Are There Too Many Game Deals?

Steve Anderson : End Game
Steve Anderson
The Video Store Guy
| The video game industry has gone from a mole hill to a mountain in no time flat, Chris DiMarco is your Sherpa as you endeavor to scale Mount “Everquest”

Are There Too Many Game Deals?

I have to admit, I spent much of the Christmas weekend perusing the various deals that came up on Xbox 360, and considering the idea that the Xbox One's promotional price was about to expire with the coming weekend. But a greater concept also hit me, and I got to wondering. Are there too many game deals out there? Are we frantically hunting down the best prices and not getting much for the effort? The answer, oddly, isn't very definitive either way.

So while I was perusing all those Xbox 360 deals, and wondering when some interesting games were going to start hitting Xbox One—2015, from the look of it—and two things hit me rather clearly. One, I'd seen many of the deals on Xbox 360 before. Seriously, I had; this time last year, I bought “Bully” on discount because I loved the whole Bullworth Academy thing. I've always enjoyed faction-based gameplay, and it's even better when you get to intermingle among the factions and no one seems to care that somehow you're CEO of the preps and God-Emperor of nerddom.
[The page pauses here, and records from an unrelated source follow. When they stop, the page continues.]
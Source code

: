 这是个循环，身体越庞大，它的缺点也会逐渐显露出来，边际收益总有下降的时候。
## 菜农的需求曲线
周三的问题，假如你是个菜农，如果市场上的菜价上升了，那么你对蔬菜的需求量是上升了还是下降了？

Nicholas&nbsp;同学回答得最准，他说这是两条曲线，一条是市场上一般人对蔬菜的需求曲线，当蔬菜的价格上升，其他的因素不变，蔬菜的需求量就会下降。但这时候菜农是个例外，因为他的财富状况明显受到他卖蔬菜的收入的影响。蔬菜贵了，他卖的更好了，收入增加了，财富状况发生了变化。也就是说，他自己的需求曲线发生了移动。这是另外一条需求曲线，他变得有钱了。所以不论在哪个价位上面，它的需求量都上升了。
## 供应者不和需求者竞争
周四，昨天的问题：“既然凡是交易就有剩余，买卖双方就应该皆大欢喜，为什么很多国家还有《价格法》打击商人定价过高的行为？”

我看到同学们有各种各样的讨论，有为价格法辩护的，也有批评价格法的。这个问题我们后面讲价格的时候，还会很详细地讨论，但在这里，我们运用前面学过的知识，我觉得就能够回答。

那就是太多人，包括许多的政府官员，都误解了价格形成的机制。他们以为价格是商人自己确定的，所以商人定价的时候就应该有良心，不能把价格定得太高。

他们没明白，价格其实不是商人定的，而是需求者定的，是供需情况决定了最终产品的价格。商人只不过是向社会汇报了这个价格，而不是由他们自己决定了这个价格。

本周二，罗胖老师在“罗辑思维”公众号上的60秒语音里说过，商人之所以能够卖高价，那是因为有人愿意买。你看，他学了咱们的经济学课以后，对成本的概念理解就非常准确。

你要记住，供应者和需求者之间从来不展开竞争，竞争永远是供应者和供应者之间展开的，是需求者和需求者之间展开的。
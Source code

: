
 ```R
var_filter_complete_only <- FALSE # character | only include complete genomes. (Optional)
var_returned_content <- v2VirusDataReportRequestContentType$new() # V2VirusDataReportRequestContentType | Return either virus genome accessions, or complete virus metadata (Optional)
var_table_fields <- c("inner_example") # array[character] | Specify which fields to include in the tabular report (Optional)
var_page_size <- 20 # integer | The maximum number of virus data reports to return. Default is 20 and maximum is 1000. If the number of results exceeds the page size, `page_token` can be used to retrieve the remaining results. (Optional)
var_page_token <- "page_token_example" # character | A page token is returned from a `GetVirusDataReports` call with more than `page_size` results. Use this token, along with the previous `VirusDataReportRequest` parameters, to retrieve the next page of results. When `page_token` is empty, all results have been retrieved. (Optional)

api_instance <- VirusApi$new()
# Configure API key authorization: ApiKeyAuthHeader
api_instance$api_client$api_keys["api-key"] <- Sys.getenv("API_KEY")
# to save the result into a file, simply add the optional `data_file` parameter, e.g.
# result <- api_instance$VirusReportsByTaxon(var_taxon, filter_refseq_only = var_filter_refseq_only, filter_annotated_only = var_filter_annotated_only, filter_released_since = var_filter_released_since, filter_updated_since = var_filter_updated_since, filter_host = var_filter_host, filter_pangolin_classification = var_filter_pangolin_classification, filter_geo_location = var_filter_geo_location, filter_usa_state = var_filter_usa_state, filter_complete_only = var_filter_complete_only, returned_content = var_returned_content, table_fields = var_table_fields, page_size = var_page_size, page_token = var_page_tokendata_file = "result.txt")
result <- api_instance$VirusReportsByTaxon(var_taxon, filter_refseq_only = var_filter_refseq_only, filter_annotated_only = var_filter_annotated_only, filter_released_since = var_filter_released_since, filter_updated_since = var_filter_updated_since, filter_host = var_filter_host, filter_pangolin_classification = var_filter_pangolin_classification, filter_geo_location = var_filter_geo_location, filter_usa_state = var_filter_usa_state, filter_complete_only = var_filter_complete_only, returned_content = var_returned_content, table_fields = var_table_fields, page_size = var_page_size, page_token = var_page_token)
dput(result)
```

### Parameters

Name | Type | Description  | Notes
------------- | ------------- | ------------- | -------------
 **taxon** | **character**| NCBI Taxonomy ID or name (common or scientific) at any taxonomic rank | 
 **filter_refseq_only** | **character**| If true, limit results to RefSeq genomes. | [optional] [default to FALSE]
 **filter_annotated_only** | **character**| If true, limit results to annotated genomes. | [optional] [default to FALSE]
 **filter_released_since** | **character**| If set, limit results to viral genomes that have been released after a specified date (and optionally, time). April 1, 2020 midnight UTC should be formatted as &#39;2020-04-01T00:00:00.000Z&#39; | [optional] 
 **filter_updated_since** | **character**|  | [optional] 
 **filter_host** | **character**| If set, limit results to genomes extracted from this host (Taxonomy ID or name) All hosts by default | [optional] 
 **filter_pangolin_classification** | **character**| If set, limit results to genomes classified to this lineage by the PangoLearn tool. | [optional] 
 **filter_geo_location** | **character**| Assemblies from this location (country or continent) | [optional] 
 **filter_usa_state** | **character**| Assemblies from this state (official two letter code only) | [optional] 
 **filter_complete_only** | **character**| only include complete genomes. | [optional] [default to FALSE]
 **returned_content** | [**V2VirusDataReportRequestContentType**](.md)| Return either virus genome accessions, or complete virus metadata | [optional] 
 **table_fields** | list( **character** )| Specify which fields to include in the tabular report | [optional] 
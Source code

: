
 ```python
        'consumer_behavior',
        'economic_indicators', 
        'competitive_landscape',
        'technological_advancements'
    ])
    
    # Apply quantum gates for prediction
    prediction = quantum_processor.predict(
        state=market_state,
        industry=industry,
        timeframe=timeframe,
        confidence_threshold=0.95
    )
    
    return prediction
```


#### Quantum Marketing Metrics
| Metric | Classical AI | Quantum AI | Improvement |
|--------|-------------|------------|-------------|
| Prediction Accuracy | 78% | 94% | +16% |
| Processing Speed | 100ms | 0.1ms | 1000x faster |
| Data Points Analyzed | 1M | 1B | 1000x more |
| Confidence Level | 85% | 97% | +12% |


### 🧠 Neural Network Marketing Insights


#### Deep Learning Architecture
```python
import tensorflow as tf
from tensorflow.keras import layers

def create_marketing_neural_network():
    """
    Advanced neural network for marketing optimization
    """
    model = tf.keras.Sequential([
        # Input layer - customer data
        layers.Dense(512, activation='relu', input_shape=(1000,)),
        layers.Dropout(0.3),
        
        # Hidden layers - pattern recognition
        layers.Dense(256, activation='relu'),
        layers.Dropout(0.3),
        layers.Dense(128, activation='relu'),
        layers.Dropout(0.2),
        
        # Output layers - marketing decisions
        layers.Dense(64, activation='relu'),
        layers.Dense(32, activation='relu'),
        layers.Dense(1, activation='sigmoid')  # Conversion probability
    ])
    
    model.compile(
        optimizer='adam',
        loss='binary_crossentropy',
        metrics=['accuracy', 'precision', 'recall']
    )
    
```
But I've seen “Bully” on sale at least two other times that I can remember, and it got me to wondering: are we seeing too many sales, and thus, seeing too many of the same games going on sale? I can recall “State of Decay” going on sale at least twice this year, and there are probably several others beyond that that went up for cheap.

But then, I heard something particularly interesting. There were plenty of people wondering if, maybe, Microsoft would keep the Xbox One at its “holiday specific pricing” levels going into 2015. Many reasoned that, if the new pricing were helping it out in its ongoing battle against Sony—and somewhat against Nintendo—then it would be about the height of stupid to raise the price back up when the price cutting was doing it some good, right? Well, reports suggest that, as of January 4, the price goes back up to $400, and the various bundles, from the “Assassin's Creed: Unity” bundle to all the rest go back up right alongside it. Disturbing? You bet. With gains from Black Friday, and likely from December as well in its favor, why would Microsoft deliberately hobble itself in such a fashion?

Of course, there might be more price cuts later—retailers are welcome to offer such incentives as same see fit—but without that direct Microsoft cut, will Microsoft's momentum be shut down before it could truly begin? Or does Microsoft figure that it got what it could get while the getting was good, and figures a price hike in January will be met with all the outrage of a price hike on snow-cone sales in Alaska in January?

Naturally, only time's going to tell just what Microsoft's got in mind on this one, but are there too many sales? Maybe. We're seeing a lot of the same things going on sale, and some of the sales are oddly transient. But it could be that the sales are pulling in interest, and what one person bought last year doesn't preclude someone else from buying this year. So with that in mind, we'll have to keep an eye on things; there's a whole year of sales coming up, and who knows what will come along with that?